テレマティクス保険
テレマティクスという仕組みを自動車保険の分野に活用したのがテレマティクス保険である。 これまで正確に取得することが困難であったドライバーの運転データを取得・分析することによって、運転の状況に合わせて保険料率を決めることができるという仕組み。 保険とITを組み合わせた「インシュアテック」の一種でもある。
●テレマティクス保険の発祥:
テレマティクス保険は1990年代に入ってから欧米で注目を集めるようになった。そのきっかけとなったのが米国の保険会社Progressive。1992年から他社に先駆けテレマティクス保険の研究や実証実験に着手し、この新たな自動車保険の普及に大きく貢献した。走行距離と交通事故のリスクに相関関係があることを明らかにし、PAYD(走行距離連動型)という走行距離によって保険料が変わるタイプの商品を生みだしたのも同社である。
●テレマティクス保険の2タイプ「PAYD」と「PHYD」:
テレマティクス保険には、PAYD(走行距離連動型)とPHYD(運転行動連動型) の2種類があり、それぞれ保険料を算出する際の基準となる指標が異なる。
PAYD(走行距離連動型):
走行距離が指標。距離が短い場合はその分事故を起こす可能性が相対的に低いと想定して保険料が安くなり、逆に距離が長い場合にはその分事故を起こす可能性が高まるということから、保険料も高くなるという仕組みとなっている。週末ドライバーなど、たまにしか運転しないような方に特にお得な保険となっている。
PHYD(運転行動連動型):
速度やアクセル・ブレーキの頻度、強さなどの運転行動が指標。速度超過や急激な速度変化がないような安全運転の場合に、事故リスクが低いと判断され保険料が安くなり、逆に荒い運転が多い場合に事故リスクが高いと判定されて保険料が上がる仕組みとなっている。安全に気をつけて運転することが苦にならない方にとってお得な保険となっている。
●保険料の算定時に使われるデータ:
「以下のようなデータが対象となります。
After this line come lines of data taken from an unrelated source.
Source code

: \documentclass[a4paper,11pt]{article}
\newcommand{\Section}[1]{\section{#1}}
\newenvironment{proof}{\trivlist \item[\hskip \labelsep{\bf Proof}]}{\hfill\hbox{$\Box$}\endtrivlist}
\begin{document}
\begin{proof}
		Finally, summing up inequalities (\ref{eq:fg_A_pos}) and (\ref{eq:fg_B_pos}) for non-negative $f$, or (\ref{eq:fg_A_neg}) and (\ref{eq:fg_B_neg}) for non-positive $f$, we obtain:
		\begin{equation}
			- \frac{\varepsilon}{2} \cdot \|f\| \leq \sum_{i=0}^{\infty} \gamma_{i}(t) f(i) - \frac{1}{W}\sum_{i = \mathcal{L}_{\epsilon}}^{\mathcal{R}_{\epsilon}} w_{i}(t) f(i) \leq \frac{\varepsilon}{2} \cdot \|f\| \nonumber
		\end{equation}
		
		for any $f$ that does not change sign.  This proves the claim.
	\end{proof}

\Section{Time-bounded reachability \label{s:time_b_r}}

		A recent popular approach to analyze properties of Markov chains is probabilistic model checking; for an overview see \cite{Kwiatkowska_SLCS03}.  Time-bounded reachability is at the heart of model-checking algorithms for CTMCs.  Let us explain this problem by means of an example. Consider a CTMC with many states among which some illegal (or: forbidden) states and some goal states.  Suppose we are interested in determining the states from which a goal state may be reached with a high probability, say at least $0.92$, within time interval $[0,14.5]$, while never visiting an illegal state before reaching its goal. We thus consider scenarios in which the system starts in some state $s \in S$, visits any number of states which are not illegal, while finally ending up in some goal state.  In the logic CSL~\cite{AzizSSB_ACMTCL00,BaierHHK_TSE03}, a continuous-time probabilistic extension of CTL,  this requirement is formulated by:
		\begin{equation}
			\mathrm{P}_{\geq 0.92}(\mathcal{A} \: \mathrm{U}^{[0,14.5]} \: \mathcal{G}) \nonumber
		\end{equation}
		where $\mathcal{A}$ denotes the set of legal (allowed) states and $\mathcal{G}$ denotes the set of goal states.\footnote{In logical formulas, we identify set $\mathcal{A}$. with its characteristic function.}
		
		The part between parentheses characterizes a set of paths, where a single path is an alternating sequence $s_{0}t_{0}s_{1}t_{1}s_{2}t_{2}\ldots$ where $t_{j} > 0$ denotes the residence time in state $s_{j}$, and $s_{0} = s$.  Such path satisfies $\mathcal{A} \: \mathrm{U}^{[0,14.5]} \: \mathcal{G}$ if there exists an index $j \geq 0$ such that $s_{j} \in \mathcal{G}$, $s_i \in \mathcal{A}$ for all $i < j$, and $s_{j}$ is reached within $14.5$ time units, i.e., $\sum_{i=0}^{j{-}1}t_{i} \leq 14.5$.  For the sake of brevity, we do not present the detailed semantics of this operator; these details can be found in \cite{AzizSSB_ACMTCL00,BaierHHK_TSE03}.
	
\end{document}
(* 保険会社ごとに異なる部分あり)
- 運転日時、運転総時間、頻度
- 運転距離
- 運転場所
- 最高速度、平均速度
- アクセルやブレーキの強さ、頻度
- 車線変更の速度、頻度
●テレマティクス保険のメリット
・保険会社のメリット:
新規の顧客(特に若年層)を開拓するチャンスになる。
テレマティクス保険を通じてドライバーが安全運転を心がけるようになれば事故が減少し保険金の支払い額を減らせる可能性もある。
・ドライバーのメリット:
安全運転を心がけることで保険料を安く押さえることができる。
自らの運転行動を把握することで自分の運転を改善したり、交通事故に繋がる危険な運転を減らすことができる。
社会的にも安全な運転を心がけるようなドライバーが増えれば交通事故を減らすことにも繋がる可能性もあり、欧米だけでなく日本でも注目が高まっている。